→ Your instructions: Take the data below and extract the lines from the one with "2022-08-30 | 97 | 198 |" to the one with "This is a very", inclusive, exactly as written.

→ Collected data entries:
**********

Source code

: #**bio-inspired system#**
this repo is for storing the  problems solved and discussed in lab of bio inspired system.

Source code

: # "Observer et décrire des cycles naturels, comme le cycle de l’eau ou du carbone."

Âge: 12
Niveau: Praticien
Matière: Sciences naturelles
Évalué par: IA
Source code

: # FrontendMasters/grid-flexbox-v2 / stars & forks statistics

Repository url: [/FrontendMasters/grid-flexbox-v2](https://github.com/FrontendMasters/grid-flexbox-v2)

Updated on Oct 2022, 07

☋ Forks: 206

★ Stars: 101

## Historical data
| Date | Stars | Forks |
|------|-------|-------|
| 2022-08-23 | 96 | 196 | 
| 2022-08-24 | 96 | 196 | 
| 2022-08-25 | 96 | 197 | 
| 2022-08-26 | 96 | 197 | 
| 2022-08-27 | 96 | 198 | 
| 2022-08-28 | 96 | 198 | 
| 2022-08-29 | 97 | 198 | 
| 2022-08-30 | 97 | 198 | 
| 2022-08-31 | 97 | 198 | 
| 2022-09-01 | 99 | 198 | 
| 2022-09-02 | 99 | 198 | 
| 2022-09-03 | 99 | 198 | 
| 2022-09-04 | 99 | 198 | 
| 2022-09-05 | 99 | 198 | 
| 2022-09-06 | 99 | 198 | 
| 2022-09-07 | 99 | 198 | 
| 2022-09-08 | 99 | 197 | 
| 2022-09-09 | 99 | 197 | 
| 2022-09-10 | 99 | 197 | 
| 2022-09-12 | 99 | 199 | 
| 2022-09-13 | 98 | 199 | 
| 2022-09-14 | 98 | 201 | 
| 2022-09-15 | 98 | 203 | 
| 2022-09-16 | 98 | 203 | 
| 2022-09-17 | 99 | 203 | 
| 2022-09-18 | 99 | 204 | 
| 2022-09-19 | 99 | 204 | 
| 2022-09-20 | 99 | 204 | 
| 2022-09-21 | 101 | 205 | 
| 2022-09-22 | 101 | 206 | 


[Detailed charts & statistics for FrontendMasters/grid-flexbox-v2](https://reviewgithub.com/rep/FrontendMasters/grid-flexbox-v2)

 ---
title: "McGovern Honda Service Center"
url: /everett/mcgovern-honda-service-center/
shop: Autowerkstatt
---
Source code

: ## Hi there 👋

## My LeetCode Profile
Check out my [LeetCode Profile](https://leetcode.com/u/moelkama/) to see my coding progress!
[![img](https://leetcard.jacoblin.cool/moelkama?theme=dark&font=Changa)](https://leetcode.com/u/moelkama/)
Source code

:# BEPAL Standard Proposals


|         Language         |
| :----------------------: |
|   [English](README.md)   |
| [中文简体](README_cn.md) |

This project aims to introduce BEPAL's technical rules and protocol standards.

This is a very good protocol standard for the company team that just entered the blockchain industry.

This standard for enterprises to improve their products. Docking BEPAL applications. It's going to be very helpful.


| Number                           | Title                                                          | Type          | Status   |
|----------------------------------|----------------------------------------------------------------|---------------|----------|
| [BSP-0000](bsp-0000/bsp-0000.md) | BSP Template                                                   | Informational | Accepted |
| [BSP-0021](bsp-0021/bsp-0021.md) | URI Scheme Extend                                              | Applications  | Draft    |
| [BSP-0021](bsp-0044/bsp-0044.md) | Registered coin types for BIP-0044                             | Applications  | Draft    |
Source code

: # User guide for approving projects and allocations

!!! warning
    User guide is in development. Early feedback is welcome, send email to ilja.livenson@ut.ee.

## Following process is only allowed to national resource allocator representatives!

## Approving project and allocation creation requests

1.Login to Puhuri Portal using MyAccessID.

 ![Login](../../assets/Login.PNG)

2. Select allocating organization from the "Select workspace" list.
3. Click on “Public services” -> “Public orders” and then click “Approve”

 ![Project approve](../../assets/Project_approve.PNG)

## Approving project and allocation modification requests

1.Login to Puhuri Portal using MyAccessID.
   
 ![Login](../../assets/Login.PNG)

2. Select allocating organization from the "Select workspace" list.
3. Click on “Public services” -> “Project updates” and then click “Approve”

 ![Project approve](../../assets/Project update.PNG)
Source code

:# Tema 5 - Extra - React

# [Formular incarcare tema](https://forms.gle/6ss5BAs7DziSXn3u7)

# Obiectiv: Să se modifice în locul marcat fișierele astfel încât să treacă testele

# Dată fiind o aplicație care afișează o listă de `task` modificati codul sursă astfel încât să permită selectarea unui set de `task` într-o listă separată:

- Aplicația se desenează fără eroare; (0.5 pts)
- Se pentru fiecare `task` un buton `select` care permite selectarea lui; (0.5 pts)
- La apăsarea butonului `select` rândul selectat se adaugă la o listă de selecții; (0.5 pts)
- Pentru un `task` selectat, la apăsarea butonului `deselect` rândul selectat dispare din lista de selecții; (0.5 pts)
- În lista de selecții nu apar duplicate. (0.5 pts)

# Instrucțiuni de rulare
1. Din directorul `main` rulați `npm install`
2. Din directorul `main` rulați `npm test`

**********

→ Exercise solution:
| 2022-08-30 | 97 | 198 | 
| 2022-08-31 | 97 | 198 | 
| 2022-09-01 | 99 | 198 | 
| 2022-09-02 | 99 | 198 | 
| 2022-09-03 | 99 | 198 | 
| 2022-09-04 | 99 | 198 | 
| 2022-09-05 | 99 | 198 | 
| 2022-09-06 | 99 | 198 | 
| 2022-09-07 | 99 | 198 | 
| 2022-09-08 | 99 | 197 | 
| 2022-09-09 | 99 | 197 | 
| 2022-09-10 | 99 | 197 | 
| 2022-09-12 | 99 | 199 | 
| 2022-09-13 | 98 | 199 | 
| 2022-09-14 | 98 | 201 | 
| 2022-09-15 | 98 | 203 | 
| 2022-09-16 | 98 | 203 | 
| 2022-09-17 | 99 | 203 | 
| 2022-09-18 | 99 | 204 | 
| 2022-09-19 | 99 | 204 | 
| 2022-09-20 | 99 | 204 | 
| 2022-09-21 | 101 | 205 | 
| 2022-09-22 | 101 | 206 | 


[Detailed charts & statistics for FrontendMasters/grid-flexbox-v2](https://reviewgithub.com/rep/FrontendMasters/grid-flexbox-v2)

 ---
title: "McGovern Honda Service Center"
url: /everett/mcgovern-honda-service-center/
shop: Autowerkstatt
---
Source code

: ## Hi there 👋

## My LeetCode Profile
Check out my [LeetCode Profile](https://leetcode.com/u/moelkama/) to see my coding progress!
[![img](https://leetcard.jacoblin.cool/moelkama?theme=dark&font=Changa)](https://leetcode.com/u/moelkama/)
Source code

:# BEPAL Standard Proposals


|         Language         |
| :----------------------: |
|   [English](README.md)   |
| [中文简体](README_cn.md) |

This project aims to introduce BEPAL's technical rules and protocol standards.

This is a very good protocol standard for the company team that just entered the blockchain industry.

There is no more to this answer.